Moralmente, junto a Nueve semanas y media (1986, Adrian Lyne) –ambas comparten el tema musical Slave to love, de Bryan Ferry–, constituye uno de los más estimulantes ejemplos de lo que Hitchcock y Truffaut denominaban “degradación por amor”, concepto que parece leerse en los ojos de Mimi (Emmanuelle Seigner) cada vez que es humillada por Oscar (Peter Coyote), y tal vez la razón por la cual, además de su voz, sonrisa, lágrimas y movimientos, es la imagen de su look transformado en pálido reflejo de sí misma el más impactante recuerdo que conservo de la película. Otros retazos imborrables en la memoria, como la revancha femenina climática, poseen una naturaleza más amable, una tensión más grata de rebobinar; pero cómo olvidar ese rostro empolvado y ese peinado de muñeca maltrecha, la expresión de nada en los ojos, ese andar como en eterna disculpa de un ser reducido a mera comparsa: instantes insuperables de una de las más brillantes interpretaciones femeninas que conozco. No es justo, por otra parte, eclipsar la proeza interpretativa, congeniada y congruente, de Coyote, Hugh Grant y Kristin Scott Thomas.

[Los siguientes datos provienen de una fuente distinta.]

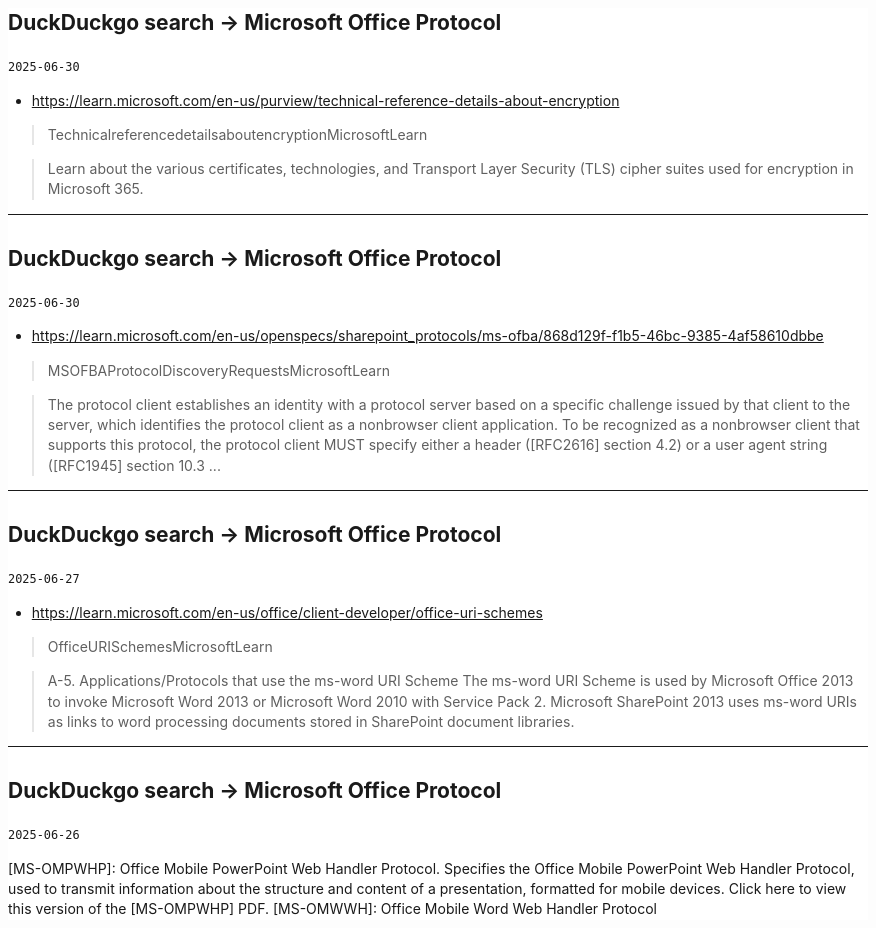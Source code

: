 ## DuckDuckgo search -> Microsoft Office Protocol
`2025-06-30`

* https://learn.microsoft.com/en-us/purview/technical-reference-details-about-encryption

<blockquote>
 TechnicalreferencedetailsaboutencryptionMicrosoftLearn
</blockquote>
<blockquote>
Learn about the various certificates, technologies, and Transport Layer Security (TLS) cipher suites used for encryption in Microsoft 365.
</blockquote>

---

## DuckDuckgo search -> Microsoft Office Protocol
`2025-06-30`

* https://learn.microsoft.com/en-us/openspecs/sharepoint_protocols/ms-ofba/868d129f-f1b5-46bc-9385-4af58610dbbe

<blockquote>
 MSOFBAProtocolDiscoveryRequestsMicrosoftLearn
</blockquote>
<blockquote>
The protocol client establishes an identity with a protocol server based on a specific challenge issued by that client to the server, which identifies the protocol client as a nonbrowser client application. To be recognized as a nonbrowser client that supports this protocol, the protocol client MUST specify either a header ([RFC2616] section 4.2) or a user agent string ([RFC1945] section 10.3 ...
</blockquote>

---

## DuckDuckgo search -> Microsoft Office Protocol
`2025-06-27`

* https://learn.microsoft.com/en-us/office/client-developer/office-uri-schemes

<blockquote>
 OfficeURISchemesMicrosoftLearn
</blockquote>
<blockquote>
A-5. Applications/Protocols that use the ms-word URI Scheme The ms-word URI Scheme is used by Microsoft Office 2013 to invoke Microsoft Word 2013 or Microsoft Word 2010 with Service Pack 2. Microsoft SharePoint 2013 uses ms-word URIs as links to word processing documents stored in SharePoint document libraries.
</blockquote>

---

## DuckDuckgo search -> Microsoft Office Protocol
`2025-06-26`


[MS-OMPWHP]: Office Mobile PowerPoint Web Handler Protocol. Specifies the Office Mobile PowerPoint Web Handler Protocol, used to transmit information about the structure and content of a presentation, formatted for mobile devices. Click here to view this version of the [MS-OMPWHP] PDF. [MS-OMWWH]: Office Mobile Word Web Handler Protocol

La travesía que traza Polanski es modélicamente ágil; diálogos e imágenes están tan pulidos por separado como en su unión, y los saltos del presente al pasado y viceversa son tan necesarios como la sensación de pasar las páginas de un libro con total escrúpulo, con satisfacción por lo leído e interés ávido por lo que vamos a leer. Prueba de ello lo confiere la concisión con que se describe e intercala en la progresión dramática una relación tortuosa y compleja como la de Nigel (Grant) y Fiona (Scott Thomas).
La relación sentimental entre Mimi (Emmanuelle Seigner) y Oscar (Peter Coyote) es de las más complejas y tortuosas en la historia del cine.
Rara vez se ha logrado en una ambientación contemporánea tal recuperación del aroma clásico, del gusto por congregar a varios personajes en un entorno determinado, incluso reducido o lujoso, y superar el reto de hacerlos terrenales, verosímiles. No obstante, a pesar del apego que siente por la puesta en escena de corte invisible, menos presente en sus trabajos iniciales, el polaco sabe eludir los límites como pocos, y la libertad del conjunto se valida cuando nos imbuye en el primer flashback a través de un recurso insólito: el etéreo vuelo en primer plano de Mimi, o la pureza de una joven mujer que viaja en ómnibus, encuadrada entre el lente y una ventana transparente, con París al fondo. El encanto que desprenden esas primeras aproximaciones al origen de los hechos queda tan bien resuelto, con detalles como la romántica lluvia o las zapatillas mediante las que Oscar reconoce a la chica, que si se troceara y proyectara aparte no daría la sensación de pertenecer a un todo desgarrador; más bien sería uno de los mejores cortometrajes de amor en la historia del audiovisual, incluyendo pasajes de voltaje erótico tan alto como el baño de leche.
Polanski es atento a la par que cruel con sus personajes, desata la insoportable tempestad que no todos ellos están preparados para resistir y solo hace volver la calma cuando cree necesaria la llegada de un nuevo amanecer. Después de Lunas de hiel, ya porque nos sintamos abatidos o reconfortados por ella, nunca volvemos a ser los mismos. Algo acciona este film en el ánimo y en la percepción a cada visionado, como sucede con las grandes obras.
Fiona (Kristin Scott Thomas) y Oscar (Hugh Grant), una pareja en crisis a quienes un viaje cambiará para siempre.